Technical analysis is the study of price and volume patterns to predict future prices. Its reputation in academic finance is poor (efficient-markets theory says it shouldn't work). Its practical track record is mixed (some patterns work in some regimes; many don't work at all). The honest take: technical analysis is neither voodoo nor magic — it's a tool, useful in specific contexts and dangerous when applied uncritically.
Two foundational ideas — both real
- Trend-following: prices that have moved up tend to continue moving up (momentum). Statistically supported across asset classes and time periods. Foundation of CTA strategies.
- Mean reversion: prices that have moved far from a moving average tend to revert toward it. Works on short horizons (intraday) and very long horizons (decades) but weakly in between.
These two ideas are in tension. The market is sometimes trending (riding momentum is profitable) and sometimes ranging (fading extremes is profitable). The skill is identifying which regime you're in. Most retail technical analysis confuses the two and underperforms.
Common indicators and their honest assessment
- Moving averages: smooth price series. 50-day and 200-day moving averages are watched by many traders, so they have some self-fulfilling-prophecy support. Useful as trend filters.
- RSI (Relative Strength Index): measures recent gains vs recent losses on a 0-100 scale. Above 70 = overbought; below 30 = oversold. Used for mean-reversion signals. Works in ranging markets; fails in trends.
- MACD (Moving Average Convergence Divergence): a momentum indicator. Heavily watched; weak statistical edge. Useful as one input among many.
- Bollinger Bands: 20-day moving average plus/minus 2 standard deviations. Mean-reversion bands. Useful for short-horizon trading; less useful at longer horizons.

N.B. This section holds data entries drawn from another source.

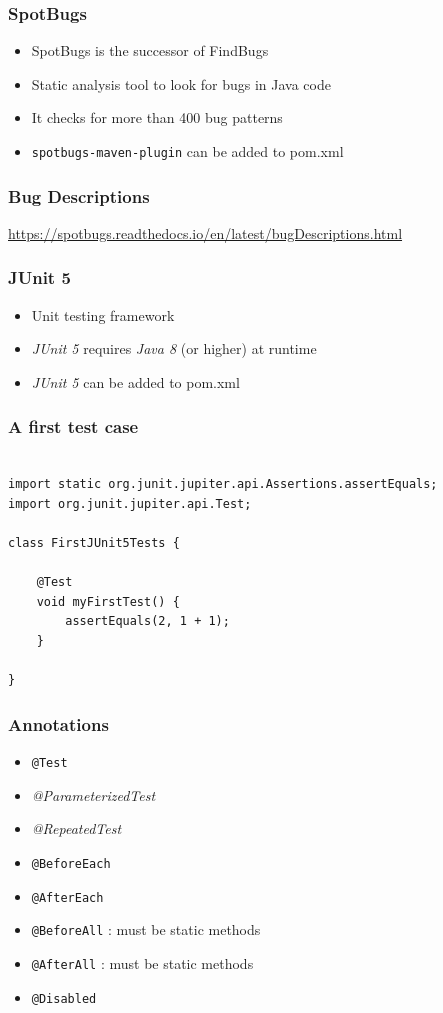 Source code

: \documentclass{beamer}
\begin{document}
\begin{frame}[fragile]
\frametitle{SpotBugs}

\begin{itemize}
\item SpotBugs is the successor of FindBugs
\item Static analysis tool to look for bugs in Java code
\item It checks for more than 400 bug patterns
\item \texttt{spotbugs-maven-plugin} can be added to pom.xml
\end{itemize}

\end{frame}


\begin{frame}[fragile]
\frametitle{Bug Descriptions}

\url{https://spotbugs.readthedocs.io/en/latest/bugDescriptions.html}


\end{frame}


\begin{frame}[fragile]
\frametitle{JUnit 5}

\begin{itemize}
\item Unit testing framework
\item \textit{JUnit 5} requires \textit{Java 8} (or higher) at runtime
\item \textit{JUnit 5} can be added to pom.xml
\end{itemize}

\end{frame}


\begin{frame}[fragile]
\frametitle{A first test case}

\begin{lstlisting}

import static org.junit.jupiter.api.Assertions.assertEquals;
import org.junit.jupiter.api.Test;

class FirstJUnit5Tests {

    @Test
    void myFirstTest() {
        assertEquals(2, 1 + 1);
    }

}
\end{lstlisting}
\end{frame}


\begin{frame}[fragile]
\frametitle{Annotations}

\begin{itemize}
\item \texttt{@Test}
\item \textit{@ParameterizedTest}
\item \textit{@RepeatedTest}
\item \texttt{@BeforeEach}
\item \texttt{@AfterEach}
\item \texttt{@BeforeAll}  : must be static methods
\item \texttt{@AfterAll}   : must be static methods
\item \texttt{@Disabled}
\end{itemize}

\end{frame}
\end{document}
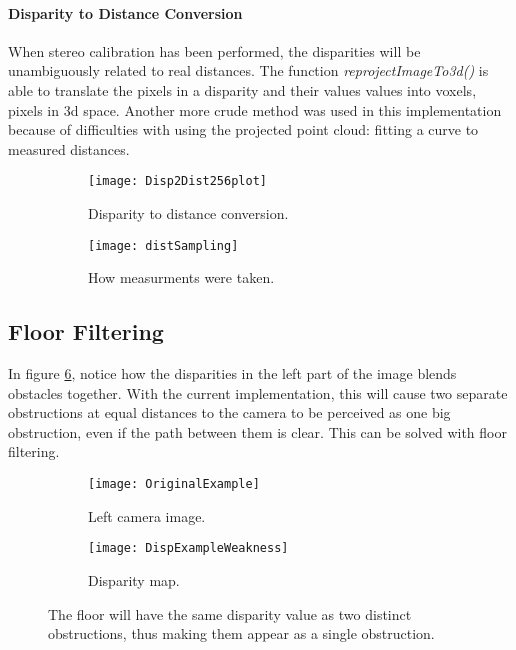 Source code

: \paragraph{Disparity to Distance Conversion}

When stereo calibration has been performed, the disparities will be unambiguously related to real distances. The function \textit{reprojectImageTo3d()}\cite{3dCalibRec} is able to translate the pixels in a disparity and their values values into voxels, pixels in 3d space. Another more crude method was used in this implementation because of difficulties with using the projected point cloud: fitting a curve to measured distances. 

\begin{figure}
	\centering
	\begin{subfigure}[b]{0.80\textwidth}
		\texttt{[image: Disp2Dist256plot]}
		\caption{Disparity to distance conversion.}
		\label{fig:OriginalExample2}
	\end{subfigure}
	\begin{subfigure}[b]{0.60\textwidth}
		\texttt{[image: distSampling]}
		\caption{How measurments were taken.}
		\label{fig:DispExampleWeakness}
	\end{subfigure}
	\caption{\label{fig:distanceWeakness}}
\end{figure}

\subsection{Floor Filtering}

In figure \ref{fig:distanceWeakness}, notice how the disparities in the left part of the image blends obstacles together. With the current implementation, this will cause two separate obstructions at equal distances to the camera to be perceived as one big obstruction, even if the path between them is clear. This can be solved with floor filtering.

\begin{figure}
	\centering
	\begin{subfigure}[b]{0.48\textwidth}
		\texttt{[image: OriginalExample]}
		\caption{Left camera image.}
		\label{fig:OriginalExample2}
	\end{subfigure}
	\begin{subfigure}[b]{0.48\textwidth}
		\texttt{[image: DispExampleWeakness]}
		\caption{Disparity map.}
		\label{fig:DispExampleWeakness}
	\end{subfigure}
	\caption{\label{fig:distanceWeakness}The floor will have the same disparity value as two distinct obstructions, thus making them appear as a single obstruction.}
\end{figure}


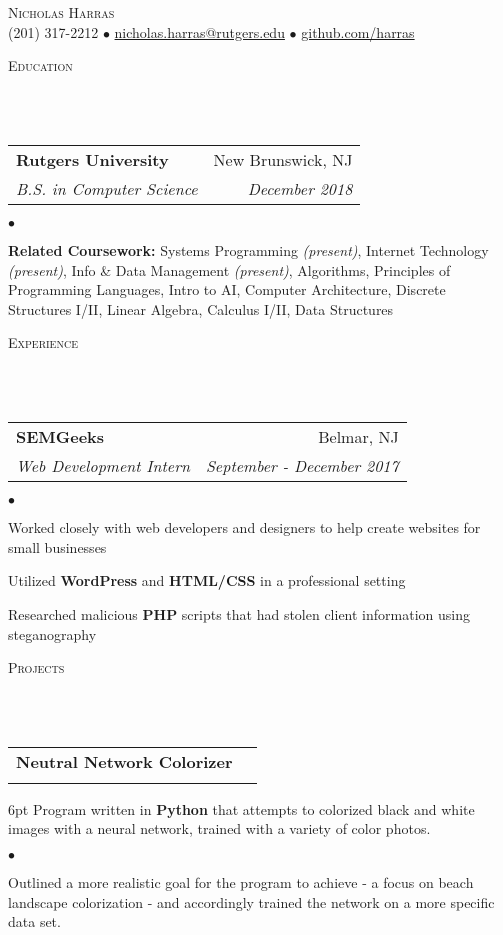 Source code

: \documentclass[12pt]{article}
\makeatletter
\newcommand{\lineunder}{
	\vspace*{-8pt} \\ 
	\hspace*{-18pt} 
	\hrulefill \\
}
\newcommand{\header}[1]{
	\vspace*{2pt}
	{\hspace*{-14pt}\vspace*{6pt} \textsc{#1}} 
	\vspace*{-6pt} 
	\lineunder
}
\newcommand{\contact}[2]{
	\vspace*{-8pt}
	\begin{center}
		{\LARGE \scshape {#1}}\\
		#2
	\end{center}
	\vspace*{-8pt}
}
\newenvironment{achievements}{
  \begin{list}{$\bullet$}{
  	\topsep 0pt \itemsep -4pt}}
  	{\vspace*{2pt}\end{list}
}
\newcommand{\mailto}[1]{
	\href{mailto:#1}{#1}}
\newcommand{\subheading}[4]{
 	\vspace{5pt}
    	\begin{tabular*}{1.01\textwidth}{l@{\extracolsep{\fill}}r}
      		\textbf{#1} & #2 \\
      		\textit{\small#3} & \textit{\small #4} \\
    	\end{tabular*}\vspace{-5pt}
}
\makeatother
\begin{document}
\small
\smallskip
\vspace*{-44pt}

\contact{Nicholas Harras}{(201) 317-2212 $\bullet$ \mailto{nicholas.harras@rutgers.edu} $\bullet$ \href{https://www.github.com/harras}{github.com/harras}}

\header{Education}

\subheading
	{Rutgers University}{New Brunswick, NJ}
	{B.S. in Computer Science}{December 2018}
	\begin{achievements}	
	\item{\bf Related Coursework:} Systems Programming \textit{(present)}, Internet Technology \textit{(present)},  Info \& Data Management \textit{(present)}, Algorithms, Principles of Programming Languages, Intro to AI, Computer Architecture, Discrete Structures I/II, Linear Algebra, Calculus I/II, Data Structures
	\end{achievements}

\header{Experience}

\subheading
	{SEMGeeks}{Belmar, NJ}
	{Web Development Intern}{September - December 2017}
	\begin{achievements}
		\item Worked closely with web developers and designers to help create websites for small businesses
		\item Utilized \textbf{WordPress} and \textbf{HTML/CSS} in a professional setting
		\item Researched malicious \textbf{PHP} scripts that had stolen client information using steganography
	\end{achievements}


\header{Projects}

\subheading{Neutral Network Colorizer}{}{}{}
	\vspace{-15pt}
	\begin{adjustwidth}{6pt}{}
	Program written in \textbf{Python} that attempts to colorized black and white images with a neural network, trained with a variety of color photos.
	\end{adjustwidth}
	\begin{achievements}
		\item Outlined a more realistic goal for the program to achieve - a focus on beach landscape colorization - and accordingly trained the network on a more specific data set. 
	\end{achievements}
	
\end{document}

- Volume indicators: rising prices on rising volume confirm a trend; rising prices on falling volume suggest the trend is exhausting. Real signal here.
What doesn't work
Most chart patterns (head and shoulders, cup and handle, ascending triangles) have been statistically tested and show weak-to-no predictive power. Elliott Wave theory is essentially unfalsifiable. Fibonacci retracements have intuitive appeal but no statistical edge. Reading these in retrospect is easy; predicting them in advance is much harder than chart-pattern enthusiasts admit. Senior traders use them as one input among many, not as primary signals.
Support and resistance — the one universal
Price levels where previous activity clustered (a recent high, a round number, the close before a major news event) tend to act as support (prices bounce when reaching them from above) or resistance (prices stall when reaching from below). This works partly because many traders see the same levels and place orders there, creating self-fulfilling clusters. Even strictly fundamental traders use support/resistance for execution — 'don't sell below 17.40, that's a major support level.'
When technical analysis matters most
- Execution: even if your trade idea is fundamental, the price you enter matters. Buying at support gives better risk-reward than buying mid-range.

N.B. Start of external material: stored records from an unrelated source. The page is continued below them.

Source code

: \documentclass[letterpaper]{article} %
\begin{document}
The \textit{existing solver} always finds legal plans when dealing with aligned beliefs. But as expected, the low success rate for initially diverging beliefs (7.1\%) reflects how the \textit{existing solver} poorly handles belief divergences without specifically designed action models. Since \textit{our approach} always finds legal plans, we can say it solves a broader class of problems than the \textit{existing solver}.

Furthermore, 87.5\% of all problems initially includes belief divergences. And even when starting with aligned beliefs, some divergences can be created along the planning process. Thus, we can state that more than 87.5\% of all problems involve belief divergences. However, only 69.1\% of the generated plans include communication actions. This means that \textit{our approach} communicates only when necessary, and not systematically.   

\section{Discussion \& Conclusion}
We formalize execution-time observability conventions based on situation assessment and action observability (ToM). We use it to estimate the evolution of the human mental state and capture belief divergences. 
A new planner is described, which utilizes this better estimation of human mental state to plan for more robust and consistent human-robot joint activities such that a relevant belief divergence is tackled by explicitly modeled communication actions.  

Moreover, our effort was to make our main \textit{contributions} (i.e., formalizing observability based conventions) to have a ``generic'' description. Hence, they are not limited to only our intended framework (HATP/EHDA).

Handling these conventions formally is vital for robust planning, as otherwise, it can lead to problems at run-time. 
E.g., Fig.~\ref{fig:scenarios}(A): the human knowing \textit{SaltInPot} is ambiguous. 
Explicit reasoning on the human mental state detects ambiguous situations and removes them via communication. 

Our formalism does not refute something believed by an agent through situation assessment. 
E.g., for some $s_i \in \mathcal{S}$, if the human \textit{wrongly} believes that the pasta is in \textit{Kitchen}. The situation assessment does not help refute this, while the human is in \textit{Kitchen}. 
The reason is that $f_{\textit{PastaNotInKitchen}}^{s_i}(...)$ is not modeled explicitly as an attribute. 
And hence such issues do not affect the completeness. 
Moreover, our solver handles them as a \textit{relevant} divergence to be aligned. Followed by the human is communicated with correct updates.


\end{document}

- Risk management: stop-loss placement often uses technical levels. A stop just below a major support is logical.
- Position sizing: trades with cleaner technical setups can warrant larger sizes than ambiguous ones.

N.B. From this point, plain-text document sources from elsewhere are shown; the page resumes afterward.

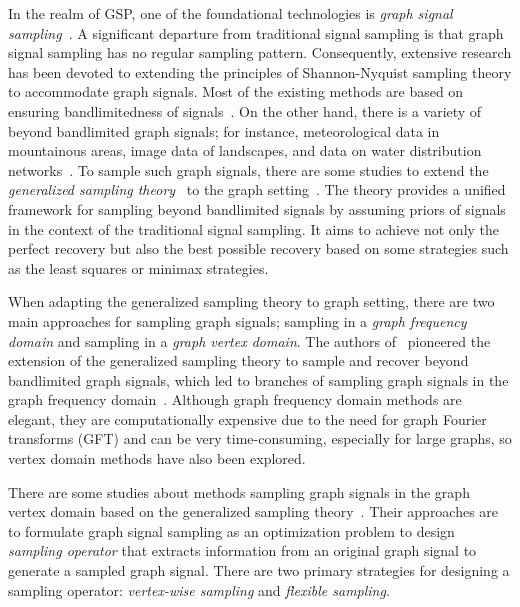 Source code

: \documentclass[journal]{IEEEtran}
\begin{document}
In the realm of GSP, one of the foundational technologies is \textit{graph signal sampling}~\cite{chen2015discrete, tanaka2020sampling}.
A significant departure from traditional signal sampling is that graph signal sampling has no regular sampling pattern. 
Consequently, extensive research has been devoted to extending the principles of Shannon-Nyquist sampling theory to accommodate graph signals.
Most of the existing methods are based on ensuring bandlimitedness of signals~\cite{chen2015discrete, marques2015sampling, anis2016efficient, tsitsvero2016signals, valsesia2018sampling, tanaka2018spectral, puy2018random, sakiyama2019eigendecomposition, bai2020fast, jayawant2022practical}.
On the other hand, there is a variety of beyond bandlimited graph signals; for instance, meteorological data in mountainous areas, image data of landscapes, and data on water distribution networks~\cite{dong2016learning,cheung2018graph,li2025sensor}.
To sample such graph signals, there are some studies to extend the \textit{generalized sampling theory}~\cite{elder2009beyond, eldar2015sampling} to the graph setting~\cite{chepuri2018graphsamp, tanaka2018spectral, tanaka2020sampling, tanaka2020gensamp,hara2020generalized, hara2021design, hara2022gsss, hara2023graph}.
The theory provides a unified framework for sampling beyond bandlimited signals by assuming priors of signals in the context of the traditional signal sampling.
It aims to achieve not only the perfect recovery but also the best possible recovery based on some strategies such as the least squares or minimax strategies. 

When adapting the generalized sampling theory to graph setting, there are two main approaches for sampling graph signals; sampling in a \textit{graph frequency domain} and sampling in a \textit{graph vertex domain}.
The authors of~\cite{chepuri2018graphsamp} pioneered the extension of the generalized sampling theory to sample and recover beyond bandlimited graph signals, which led to branches of sampling graph signals in the graph frequency domain~\cite{tanaka2020sampling,hara2023graph}. 
Although graph frequency domain methods are elegant, they are computationally expensive due to the need for graph Fourier transforms (GFT) and can be very time-consuming, especially for large graphs, so vertex domain methods have also been explored.

There are some studies about methods sampling graph signals in the graph vertex domain based on the generalized sampling theory~\cite{hara2021design,hara2022gsss}.
Their approaches are to formulate graph signal sampling as an optimization problem to design \textit{sampling operator} that extracts information from an original graph signal to generate a sampled graph signal.
There are two primary strategies for designing a sampling operator: \textit{vertex-wise sampling} and \textit{flexible sampling}.
\end{document}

- Trend identification: simple moving averages tell you whether the market is in an uptrend, downtrend, or range — useful regime context for any strategy.
Exercise
You're long a Kenyan equity at KES 100. The stock has rallied from KES 80. Major moving averages: 50-day at 95, 200-day at 85. Recent support cluster: 92-95. Walk through: where would you place a stop? Where would you take partial profits? What would change your view?